A project, with potential to become an academic paper, aimed to decompose a wave signal using any type of wave as a basis.
The great algorithm to decompose wave signals into complex exponentials (Fourier Transform) is the undisputed FFT, and this approach does not intend to take its crown.
When you are in a lab and have a wave signal, you may want to express it in different types of waves according to some alternative theoretical model. For example, waves that propagate in a round 2d surface, like a drum, are described by Bessel functions. In order to decompose the waves in many Bessel functions modes (a Fourier-Bessel series) one should use a discrete Henkel Transform, which is also ok with modern software. However, what if the modelling sugests many types of waves (functions) to be possible? How to easily change from one to the other? What if the waves are interactive (non-linear)?
This is what this is about.
By training an ANN to many known functions (waves), we train the network to recognize and decompose the signal as the given main wave modes.
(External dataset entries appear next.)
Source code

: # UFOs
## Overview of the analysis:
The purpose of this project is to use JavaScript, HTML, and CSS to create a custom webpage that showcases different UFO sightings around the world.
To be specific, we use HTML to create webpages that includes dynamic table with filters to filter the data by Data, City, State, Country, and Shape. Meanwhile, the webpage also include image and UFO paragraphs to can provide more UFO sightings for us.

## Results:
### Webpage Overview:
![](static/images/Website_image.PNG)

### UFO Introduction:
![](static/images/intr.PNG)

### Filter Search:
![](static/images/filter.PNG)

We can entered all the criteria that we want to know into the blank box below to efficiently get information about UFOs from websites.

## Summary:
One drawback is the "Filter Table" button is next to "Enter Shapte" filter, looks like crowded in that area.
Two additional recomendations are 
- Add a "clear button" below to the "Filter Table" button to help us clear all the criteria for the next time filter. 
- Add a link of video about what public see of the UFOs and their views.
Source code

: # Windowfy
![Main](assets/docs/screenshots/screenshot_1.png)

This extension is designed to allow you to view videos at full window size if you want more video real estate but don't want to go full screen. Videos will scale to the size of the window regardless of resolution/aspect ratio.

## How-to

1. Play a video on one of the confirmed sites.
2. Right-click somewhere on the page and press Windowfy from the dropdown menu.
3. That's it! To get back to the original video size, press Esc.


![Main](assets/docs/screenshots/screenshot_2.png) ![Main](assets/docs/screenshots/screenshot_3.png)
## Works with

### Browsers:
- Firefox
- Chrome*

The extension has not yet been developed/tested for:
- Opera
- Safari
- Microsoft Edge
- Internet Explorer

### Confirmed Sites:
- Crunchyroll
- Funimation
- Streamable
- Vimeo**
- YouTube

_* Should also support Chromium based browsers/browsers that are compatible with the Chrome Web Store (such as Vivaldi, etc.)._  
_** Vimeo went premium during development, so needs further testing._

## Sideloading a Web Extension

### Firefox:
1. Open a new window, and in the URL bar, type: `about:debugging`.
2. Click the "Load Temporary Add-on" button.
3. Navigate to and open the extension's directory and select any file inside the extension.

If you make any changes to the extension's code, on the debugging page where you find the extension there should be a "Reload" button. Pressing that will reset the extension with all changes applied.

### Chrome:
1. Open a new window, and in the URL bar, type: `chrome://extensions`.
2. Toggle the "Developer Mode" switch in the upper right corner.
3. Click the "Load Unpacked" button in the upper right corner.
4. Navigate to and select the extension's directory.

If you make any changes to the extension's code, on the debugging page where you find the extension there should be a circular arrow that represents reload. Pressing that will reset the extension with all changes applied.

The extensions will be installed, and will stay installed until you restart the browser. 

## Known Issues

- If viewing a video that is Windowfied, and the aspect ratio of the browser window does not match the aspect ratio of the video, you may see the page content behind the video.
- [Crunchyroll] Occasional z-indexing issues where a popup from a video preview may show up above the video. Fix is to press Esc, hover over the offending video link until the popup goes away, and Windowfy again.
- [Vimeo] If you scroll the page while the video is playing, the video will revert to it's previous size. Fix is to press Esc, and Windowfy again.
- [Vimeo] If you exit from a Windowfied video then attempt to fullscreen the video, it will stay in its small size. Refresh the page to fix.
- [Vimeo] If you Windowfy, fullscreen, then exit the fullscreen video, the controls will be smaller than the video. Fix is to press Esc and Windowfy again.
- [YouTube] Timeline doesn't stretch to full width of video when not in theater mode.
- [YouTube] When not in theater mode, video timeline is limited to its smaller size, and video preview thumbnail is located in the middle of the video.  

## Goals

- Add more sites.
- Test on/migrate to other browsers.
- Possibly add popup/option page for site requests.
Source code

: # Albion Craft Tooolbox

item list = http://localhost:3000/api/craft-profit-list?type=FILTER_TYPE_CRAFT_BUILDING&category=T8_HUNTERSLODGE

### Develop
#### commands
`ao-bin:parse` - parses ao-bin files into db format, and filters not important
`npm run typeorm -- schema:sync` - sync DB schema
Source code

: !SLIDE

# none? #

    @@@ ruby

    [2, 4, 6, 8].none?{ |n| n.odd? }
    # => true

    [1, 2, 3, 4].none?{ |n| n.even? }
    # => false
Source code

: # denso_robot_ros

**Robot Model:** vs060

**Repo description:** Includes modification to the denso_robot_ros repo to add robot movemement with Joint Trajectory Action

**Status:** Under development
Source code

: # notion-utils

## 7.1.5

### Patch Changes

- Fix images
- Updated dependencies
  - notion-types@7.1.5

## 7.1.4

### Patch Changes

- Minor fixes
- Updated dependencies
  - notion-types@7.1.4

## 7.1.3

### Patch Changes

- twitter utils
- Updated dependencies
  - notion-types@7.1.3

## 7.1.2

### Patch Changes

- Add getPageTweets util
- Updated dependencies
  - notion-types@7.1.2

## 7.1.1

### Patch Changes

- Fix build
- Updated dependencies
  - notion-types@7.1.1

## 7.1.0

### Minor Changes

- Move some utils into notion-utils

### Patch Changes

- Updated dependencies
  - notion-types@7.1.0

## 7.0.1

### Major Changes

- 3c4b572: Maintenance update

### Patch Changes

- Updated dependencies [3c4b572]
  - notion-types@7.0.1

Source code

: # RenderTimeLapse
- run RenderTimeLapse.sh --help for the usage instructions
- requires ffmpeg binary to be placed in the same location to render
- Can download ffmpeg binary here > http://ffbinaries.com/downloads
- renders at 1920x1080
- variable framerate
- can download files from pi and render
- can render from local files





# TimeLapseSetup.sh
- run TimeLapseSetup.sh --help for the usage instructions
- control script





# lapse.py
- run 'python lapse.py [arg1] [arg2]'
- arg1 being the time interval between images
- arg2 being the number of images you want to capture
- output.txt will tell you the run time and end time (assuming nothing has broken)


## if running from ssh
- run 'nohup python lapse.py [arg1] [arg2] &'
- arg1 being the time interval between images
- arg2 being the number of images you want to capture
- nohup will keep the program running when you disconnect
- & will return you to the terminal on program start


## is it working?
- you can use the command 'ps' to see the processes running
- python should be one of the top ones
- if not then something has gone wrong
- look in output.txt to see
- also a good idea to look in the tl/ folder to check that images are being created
In the code I start by recreating a Fourier-Transform, then I only use the FFT to compare the results (in contrast with @endolith 's approach). Then the code is extended to sine/cosine waves and then to Bessel functions.
Since the Fourier, Sine , Cosine and Hankel Transform are linear, no activation function shall be used; the ANN will find out by itself the parameters for this supervised learning process.
The next step is to go to non-linear waves decomposition.